Khlong Chak Phra (, ) is one of the six khwaengs (sub-districts) of Taling Chan District in Bangkok's Thonburi side.  It is the location of the district office.

Geography
It is named after Khlong Chak Phra, that currents through right side of the area and also a borderline with other districts. Geography of Khlong Chak Phra is long and thin, giving it a curve-like shape and the easternmost of the district, with a total area of 1.251 km2 (0.483 mi2). Most of the area consisting of lowlands along the waterways, therefore often flooding regularly.

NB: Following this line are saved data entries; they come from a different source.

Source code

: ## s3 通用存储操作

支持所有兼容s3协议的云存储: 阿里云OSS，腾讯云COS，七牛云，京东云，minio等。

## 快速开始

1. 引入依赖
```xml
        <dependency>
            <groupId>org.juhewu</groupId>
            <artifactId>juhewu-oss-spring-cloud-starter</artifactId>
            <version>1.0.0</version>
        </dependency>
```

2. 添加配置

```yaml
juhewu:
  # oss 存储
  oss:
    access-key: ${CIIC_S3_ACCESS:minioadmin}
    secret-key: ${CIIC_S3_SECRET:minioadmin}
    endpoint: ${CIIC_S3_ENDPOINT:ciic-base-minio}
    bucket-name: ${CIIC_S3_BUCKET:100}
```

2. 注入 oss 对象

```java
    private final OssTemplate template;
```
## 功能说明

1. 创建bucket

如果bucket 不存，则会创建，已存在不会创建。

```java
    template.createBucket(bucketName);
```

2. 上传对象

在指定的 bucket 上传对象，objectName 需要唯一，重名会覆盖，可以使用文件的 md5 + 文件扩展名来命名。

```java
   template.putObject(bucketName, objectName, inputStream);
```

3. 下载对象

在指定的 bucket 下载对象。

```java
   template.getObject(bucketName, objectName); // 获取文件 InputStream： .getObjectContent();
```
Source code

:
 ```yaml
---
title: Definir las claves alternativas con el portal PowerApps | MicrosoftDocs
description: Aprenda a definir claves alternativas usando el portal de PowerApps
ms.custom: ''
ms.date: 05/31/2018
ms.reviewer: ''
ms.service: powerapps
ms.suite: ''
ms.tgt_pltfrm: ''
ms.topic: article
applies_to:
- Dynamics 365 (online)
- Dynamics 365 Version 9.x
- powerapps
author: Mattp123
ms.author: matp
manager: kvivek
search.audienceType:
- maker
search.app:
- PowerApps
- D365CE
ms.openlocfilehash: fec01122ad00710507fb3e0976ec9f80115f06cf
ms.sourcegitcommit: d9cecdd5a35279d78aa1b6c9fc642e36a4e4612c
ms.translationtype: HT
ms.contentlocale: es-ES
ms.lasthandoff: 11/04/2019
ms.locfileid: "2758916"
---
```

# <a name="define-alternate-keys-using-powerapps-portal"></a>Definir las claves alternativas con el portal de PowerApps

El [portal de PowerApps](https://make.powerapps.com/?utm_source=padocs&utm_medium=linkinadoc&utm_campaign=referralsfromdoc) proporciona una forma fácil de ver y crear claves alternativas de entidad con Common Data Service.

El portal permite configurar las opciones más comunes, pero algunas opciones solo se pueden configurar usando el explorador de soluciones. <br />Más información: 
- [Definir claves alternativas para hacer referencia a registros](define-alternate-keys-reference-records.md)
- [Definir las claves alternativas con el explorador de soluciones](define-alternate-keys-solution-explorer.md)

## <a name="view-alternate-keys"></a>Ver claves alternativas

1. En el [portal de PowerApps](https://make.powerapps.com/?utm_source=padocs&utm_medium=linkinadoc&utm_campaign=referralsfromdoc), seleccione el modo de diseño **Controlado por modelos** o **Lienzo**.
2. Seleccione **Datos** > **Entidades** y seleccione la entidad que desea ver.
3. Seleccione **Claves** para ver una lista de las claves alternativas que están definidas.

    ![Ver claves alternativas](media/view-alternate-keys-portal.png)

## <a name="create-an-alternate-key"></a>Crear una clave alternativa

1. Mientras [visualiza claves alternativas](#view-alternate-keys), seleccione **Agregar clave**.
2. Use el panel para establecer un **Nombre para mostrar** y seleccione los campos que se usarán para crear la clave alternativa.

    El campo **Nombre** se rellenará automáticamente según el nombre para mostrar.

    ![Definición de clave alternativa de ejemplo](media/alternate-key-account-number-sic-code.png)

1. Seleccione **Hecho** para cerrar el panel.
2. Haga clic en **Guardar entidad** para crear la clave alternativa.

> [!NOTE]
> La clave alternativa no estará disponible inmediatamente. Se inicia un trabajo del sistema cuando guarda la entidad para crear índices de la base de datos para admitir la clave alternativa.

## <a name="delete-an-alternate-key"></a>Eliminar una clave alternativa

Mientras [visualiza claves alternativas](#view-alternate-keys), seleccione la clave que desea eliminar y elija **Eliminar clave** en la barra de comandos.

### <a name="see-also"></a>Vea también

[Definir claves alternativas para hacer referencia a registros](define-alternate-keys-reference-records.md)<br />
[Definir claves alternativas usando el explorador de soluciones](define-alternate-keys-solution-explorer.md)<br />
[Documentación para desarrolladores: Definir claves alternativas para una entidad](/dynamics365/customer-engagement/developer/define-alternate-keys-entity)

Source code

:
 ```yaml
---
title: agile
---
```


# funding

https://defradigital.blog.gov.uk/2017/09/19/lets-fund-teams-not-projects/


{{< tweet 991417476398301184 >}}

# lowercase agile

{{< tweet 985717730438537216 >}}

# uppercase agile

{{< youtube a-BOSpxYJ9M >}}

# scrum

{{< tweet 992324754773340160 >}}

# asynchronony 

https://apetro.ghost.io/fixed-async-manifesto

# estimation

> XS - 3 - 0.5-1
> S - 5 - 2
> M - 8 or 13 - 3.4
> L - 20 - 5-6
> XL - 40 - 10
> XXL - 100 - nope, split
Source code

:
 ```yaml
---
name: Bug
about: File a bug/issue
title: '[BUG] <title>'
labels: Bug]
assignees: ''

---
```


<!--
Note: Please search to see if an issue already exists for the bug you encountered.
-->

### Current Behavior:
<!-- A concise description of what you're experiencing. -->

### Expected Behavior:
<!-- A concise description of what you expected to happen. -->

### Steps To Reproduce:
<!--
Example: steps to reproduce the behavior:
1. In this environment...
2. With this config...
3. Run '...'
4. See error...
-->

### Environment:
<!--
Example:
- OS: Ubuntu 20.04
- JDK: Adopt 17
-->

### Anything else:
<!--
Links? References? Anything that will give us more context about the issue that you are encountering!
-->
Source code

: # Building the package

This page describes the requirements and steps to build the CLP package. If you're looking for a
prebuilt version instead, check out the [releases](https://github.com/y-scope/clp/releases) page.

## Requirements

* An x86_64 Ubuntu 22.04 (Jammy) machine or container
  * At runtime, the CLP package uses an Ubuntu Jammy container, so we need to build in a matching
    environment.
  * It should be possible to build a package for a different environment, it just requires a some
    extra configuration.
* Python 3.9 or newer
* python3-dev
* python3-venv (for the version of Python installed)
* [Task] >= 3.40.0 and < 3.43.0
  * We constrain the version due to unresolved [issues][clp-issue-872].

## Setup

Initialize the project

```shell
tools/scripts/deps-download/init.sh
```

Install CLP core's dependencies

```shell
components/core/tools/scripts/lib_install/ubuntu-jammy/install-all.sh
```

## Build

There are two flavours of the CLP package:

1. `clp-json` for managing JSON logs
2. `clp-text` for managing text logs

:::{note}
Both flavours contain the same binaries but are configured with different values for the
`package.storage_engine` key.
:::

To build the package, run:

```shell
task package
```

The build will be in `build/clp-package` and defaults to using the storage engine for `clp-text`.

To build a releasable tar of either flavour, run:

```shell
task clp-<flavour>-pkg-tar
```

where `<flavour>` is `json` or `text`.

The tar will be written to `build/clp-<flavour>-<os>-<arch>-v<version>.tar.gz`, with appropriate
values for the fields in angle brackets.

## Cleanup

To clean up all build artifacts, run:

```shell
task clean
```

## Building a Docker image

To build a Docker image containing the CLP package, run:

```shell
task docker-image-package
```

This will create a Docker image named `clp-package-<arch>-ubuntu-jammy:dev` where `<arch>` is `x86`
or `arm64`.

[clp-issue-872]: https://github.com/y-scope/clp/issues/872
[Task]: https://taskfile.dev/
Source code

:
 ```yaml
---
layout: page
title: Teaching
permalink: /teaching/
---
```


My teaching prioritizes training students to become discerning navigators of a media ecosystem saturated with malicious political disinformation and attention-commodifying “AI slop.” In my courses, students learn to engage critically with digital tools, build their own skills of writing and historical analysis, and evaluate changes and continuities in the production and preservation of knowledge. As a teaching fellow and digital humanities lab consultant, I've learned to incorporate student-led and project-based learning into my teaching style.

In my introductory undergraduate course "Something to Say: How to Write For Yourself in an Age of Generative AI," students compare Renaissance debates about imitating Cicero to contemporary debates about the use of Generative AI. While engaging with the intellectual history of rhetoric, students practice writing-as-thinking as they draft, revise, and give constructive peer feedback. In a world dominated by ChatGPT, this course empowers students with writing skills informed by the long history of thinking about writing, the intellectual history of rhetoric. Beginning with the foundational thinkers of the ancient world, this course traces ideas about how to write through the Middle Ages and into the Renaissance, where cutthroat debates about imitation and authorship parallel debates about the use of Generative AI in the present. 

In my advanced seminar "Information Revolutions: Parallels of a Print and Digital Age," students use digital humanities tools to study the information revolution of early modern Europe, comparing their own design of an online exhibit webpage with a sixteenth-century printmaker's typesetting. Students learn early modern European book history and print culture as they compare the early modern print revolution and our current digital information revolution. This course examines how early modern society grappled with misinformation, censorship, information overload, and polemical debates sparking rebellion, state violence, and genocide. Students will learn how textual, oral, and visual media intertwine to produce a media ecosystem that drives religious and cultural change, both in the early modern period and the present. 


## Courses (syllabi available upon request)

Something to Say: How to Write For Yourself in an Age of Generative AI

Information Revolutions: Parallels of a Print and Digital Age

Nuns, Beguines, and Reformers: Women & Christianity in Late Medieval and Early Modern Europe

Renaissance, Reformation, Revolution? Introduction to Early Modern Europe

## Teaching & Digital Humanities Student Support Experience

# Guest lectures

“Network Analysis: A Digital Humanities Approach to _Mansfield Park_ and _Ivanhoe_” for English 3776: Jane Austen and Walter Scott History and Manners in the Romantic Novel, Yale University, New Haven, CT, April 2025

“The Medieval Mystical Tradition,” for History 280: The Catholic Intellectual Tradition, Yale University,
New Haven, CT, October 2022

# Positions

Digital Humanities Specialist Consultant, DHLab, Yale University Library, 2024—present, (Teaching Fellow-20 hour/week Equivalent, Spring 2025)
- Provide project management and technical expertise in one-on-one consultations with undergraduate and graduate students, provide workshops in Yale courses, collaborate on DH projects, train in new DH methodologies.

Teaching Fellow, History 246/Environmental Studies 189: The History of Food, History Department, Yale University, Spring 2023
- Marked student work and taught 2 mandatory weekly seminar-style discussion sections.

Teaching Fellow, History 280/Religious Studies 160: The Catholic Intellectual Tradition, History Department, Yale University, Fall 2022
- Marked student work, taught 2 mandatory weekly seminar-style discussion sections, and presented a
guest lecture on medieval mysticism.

Neighbouring sub-districts are (from the north clockwise): Taling Chan in its district, Arun Amarin, Bang Khun Non and Bang Khun Si of Bangkok Noi District, Khuha Sawan of Phasi Charoen District, Bang Phrom, Bang Ramat, and Chimphli in its district.

Transportation
The area is served by the Bang Ramat Railway Halt of the State Railway of Thailand (SRT), whose Southern Line passes beside Taling Chan Floating Market and Taling Chan District Office.

Local legend
Khlong Chak Phra has a legend about a ghost of a pregnant woman similar to Mae Nak Phra Khanong, named "Phi Yai Wan" (ผียายหวาน, "ghost of Mrs. Wan"). Like well-known a Mae Nak Phra Khanong who died while still pregnant, it is said that her spirit haunt people, including tuk-tuk or taxi drivers at night in many different ways, such as hail a cab, but then suddenly vanished mysteriously or hanging upside down from the tree. Believed that her story is true about the 1970–71. It is said that she was a local woman shot and killed because of jealousy by her husband on the railway side near the Taling Chan Junction and Wat Taling Chan. At present, there is still an old wooden boat preserved at Wat Champa in Bang Ramat, believed to be the boat of Yai Wan.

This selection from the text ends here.